Data entries
====================
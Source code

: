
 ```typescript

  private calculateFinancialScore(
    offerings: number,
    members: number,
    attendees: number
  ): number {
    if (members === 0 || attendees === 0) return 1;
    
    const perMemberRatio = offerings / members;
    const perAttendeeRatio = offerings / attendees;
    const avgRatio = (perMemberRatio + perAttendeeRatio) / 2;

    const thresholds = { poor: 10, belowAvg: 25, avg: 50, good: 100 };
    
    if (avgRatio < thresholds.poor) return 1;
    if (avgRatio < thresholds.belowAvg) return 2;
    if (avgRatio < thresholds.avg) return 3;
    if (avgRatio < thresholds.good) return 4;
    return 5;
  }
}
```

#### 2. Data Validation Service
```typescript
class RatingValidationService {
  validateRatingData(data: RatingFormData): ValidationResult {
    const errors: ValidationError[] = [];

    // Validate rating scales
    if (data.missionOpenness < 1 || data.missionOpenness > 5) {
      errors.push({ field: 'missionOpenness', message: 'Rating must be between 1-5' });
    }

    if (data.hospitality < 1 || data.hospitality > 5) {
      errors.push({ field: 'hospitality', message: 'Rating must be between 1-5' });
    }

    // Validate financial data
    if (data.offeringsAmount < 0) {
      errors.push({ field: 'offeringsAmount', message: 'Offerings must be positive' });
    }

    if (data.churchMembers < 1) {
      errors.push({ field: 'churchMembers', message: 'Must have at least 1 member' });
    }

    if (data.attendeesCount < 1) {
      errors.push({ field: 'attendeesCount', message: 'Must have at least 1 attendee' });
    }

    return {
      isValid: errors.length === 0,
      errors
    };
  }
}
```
====================
Your goal: Type the data out again, exactly.

Worked solution:
Source code

:
 ```typescript

  private calculateFinancialScore(
    offerings: number,
    members: number,
    attendees: number
  ): number {
    if (members === 0 || attendees === 0) return 1;
    
    const perMemberRatio = offerings / members;
    const perAttendeeRatio = offerings / attendees;
    const avgRatio = (perMemberRatio + perAttendeeRatio) / 2;

    const thresholds = { poor: 10, belowAvg: 25, avg: 50, good: 100 };
    
    if (avgRatio < thresholds.poor) return 1;
    if (avgRatio < thresholds.belowAvg) return 2;
    if (avgRatio < thresholds.avg) return 3;
    if (avgRatio < thresholds.good) return 4;
    return 5;
  }
}
```

#### 2. Data Validation Service
```typescript
class RatingValidationService {
  validateRatingData(data: RatingFormData): ValidationResult {
    const errors: ValidationError[] = [];

    // Validate rating scales
    if (data.missionOpenness < 1 || data.missionOpenness > 5) {
      errors.push({ field: 'missionOpenness', message: 'Rating must be between 1-5' });
    }

    if (data.hospitality < 1 || data.hospitality > 5) {
      errors.push({ field: 'hospitality', message: 'Rating must be between 1-5' });
    }

    // Validate financial data
    if (data.offeringsAmount < 0) {
      errors.push({ field: 'offeringsAmount', message: 'Offerings must be positive' });
    }

    if (data.churchMembers < 1) {
      errors.push({ field: 'churchMembers', message: 'Must have at least 1 member' });
    }

    if (data.attendeesCount < 1) {
      errors.push({ field: 'attendeesCount', message: 'Must have at least 1 attendee' });
    }

    return {
      isValid: errors.length === 0,
      errors
    };
  }
}
```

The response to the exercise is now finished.